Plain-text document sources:
----------------------------------------
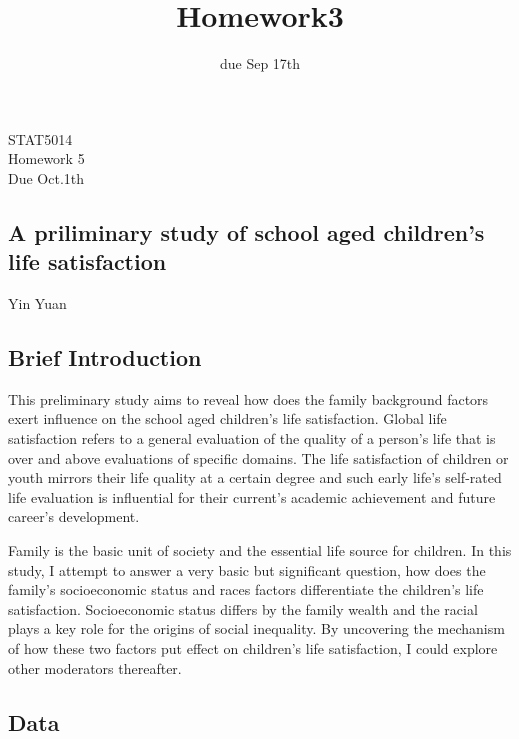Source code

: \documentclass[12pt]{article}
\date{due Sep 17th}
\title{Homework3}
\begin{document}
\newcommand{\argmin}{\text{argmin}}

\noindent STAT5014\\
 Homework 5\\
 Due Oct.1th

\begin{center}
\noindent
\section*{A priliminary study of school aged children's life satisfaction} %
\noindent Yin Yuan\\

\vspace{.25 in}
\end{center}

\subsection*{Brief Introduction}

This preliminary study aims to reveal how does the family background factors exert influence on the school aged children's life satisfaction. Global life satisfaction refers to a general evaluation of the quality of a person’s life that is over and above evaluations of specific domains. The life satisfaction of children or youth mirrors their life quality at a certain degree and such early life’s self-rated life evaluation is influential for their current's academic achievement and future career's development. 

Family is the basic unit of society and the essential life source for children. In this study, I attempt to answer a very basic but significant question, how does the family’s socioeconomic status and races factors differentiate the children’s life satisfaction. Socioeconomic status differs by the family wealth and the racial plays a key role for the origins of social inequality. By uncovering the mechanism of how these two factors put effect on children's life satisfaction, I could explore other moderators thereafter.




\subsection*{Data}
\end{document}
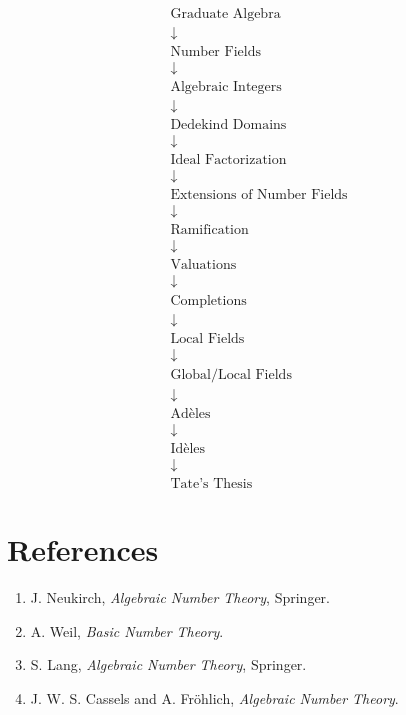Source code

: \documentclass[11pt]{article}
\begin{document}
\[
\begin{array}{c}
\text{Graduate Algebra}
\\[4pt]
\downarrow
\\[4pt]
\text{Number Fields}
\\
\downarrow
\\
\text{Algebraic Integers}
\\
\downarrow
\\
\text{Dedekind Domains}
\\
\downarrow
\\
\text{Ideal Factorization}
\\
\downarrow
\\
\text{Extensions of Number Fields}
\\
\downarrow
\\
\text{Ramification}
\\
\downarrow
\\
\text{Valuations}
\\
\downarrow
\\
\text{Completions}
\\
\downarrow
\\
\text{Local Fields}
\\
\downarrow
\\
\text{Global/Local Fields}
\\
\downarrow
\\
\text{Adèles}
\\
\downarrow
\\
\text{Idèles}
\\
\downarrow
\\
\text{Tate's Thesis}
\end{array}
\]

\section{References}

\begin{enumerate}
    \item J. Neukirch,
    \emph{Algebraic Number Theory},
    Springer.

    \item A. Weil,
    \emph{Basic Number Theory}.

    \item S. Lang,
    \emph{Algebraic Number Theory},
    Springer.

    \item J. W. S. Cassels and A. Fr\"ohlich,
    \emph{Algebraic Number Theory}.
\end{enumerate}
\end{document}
----------------------------------------
» **Assignment**
Exclude every picture, then reproduce the remaining data character for character.

» **Result for this exercise**
Source code

: \documentclass[12pt]{article}
\date{due Sep 17th}
\title{Homework3}
\begin{document}
\newcommand{\argmin}{\text{argmin}}

\noindent STAT5014\\
 Homework 5\\
 Due Oct.1th

\begin{center}
\noindent
\section*{A priliminary study of school aged children's life satisfaction} %
\noindent Yin Yuan\\

\vspace{.25 in}
\end{center}

\subsection*{Brief Introduction}

This preliminary study aims to reveal how does the family background factors exert influence on the school aged children's life satisfaction. Global life satisfaction refers to a general evaluation of the quality of a person’s life that is over and above evaluations of specific domains. The life satisfaction of children or youth mirrors their life quality at a certain degree and such early life’s self-rated life evaluation is influential for their current's academic achievement and future career's development. 

Family is the basic unit of society and the essential life source for children. In this study, I attempt to answer a very basic but significant question, how does the family’s socioeconomic status and races factors differentiate the children’s life satisfaction. Socioeconomic status differs by the family wealth and the racial plays a key role for the origins of social inequality. By uncovering the mechanism of how these two factors put effect on children's life satisfaction, I could explore other moderators thereafter.




\subsection*{Data}
\end{document}
Source code

: \documentclass[11pt]{article}
\begin{document}
\[
\begin{array}{c}
\text{Graduate Algebra}
\\[4pt]
\downarrow
\\[4pt]
\text{Number Fields}
\\
\downarrow
\\
\text{Algebraic Integers}
\\
\downarrow
\\
\text{Dedekind Domains}
\\
\downarrow
\\
\text{Ideal Factorization}
\\
\downarrow
\\
\text{Extensions of Number Fields}
\\
\downarrow
\\
\text{Ramification}
\\
\downarrow
\\
\text{Valuations}
\\
\downarrow
\\
\text{Completions}
\\
\downarrow
\\
\text{Local Fields}
\\
\downarrow
\\
\text{Global/Local Fields}
\\
\downarrow
\\
\text{Adèles}
\\
\downarrow
\\
\text{Idèles}
\\
\downarrow
\\
\text{Tate's Thesis}
\end{array}
\]

\section{References}

\begin{enumerate}
    \item J. Neukirch,
    \emph{Algebraic Number Theory},
    Springer.

    \item A. Weil,
    \emph{Basic Number Theory}.

    \item S. Lang,
    \emph{Algebraic Number Theory},
    Springer.

    \item J. W. S. Cassels and A. Fr\"ohlich,
    \emph{Algebraic Number Theory}.
\end{enumerate}
\end{document}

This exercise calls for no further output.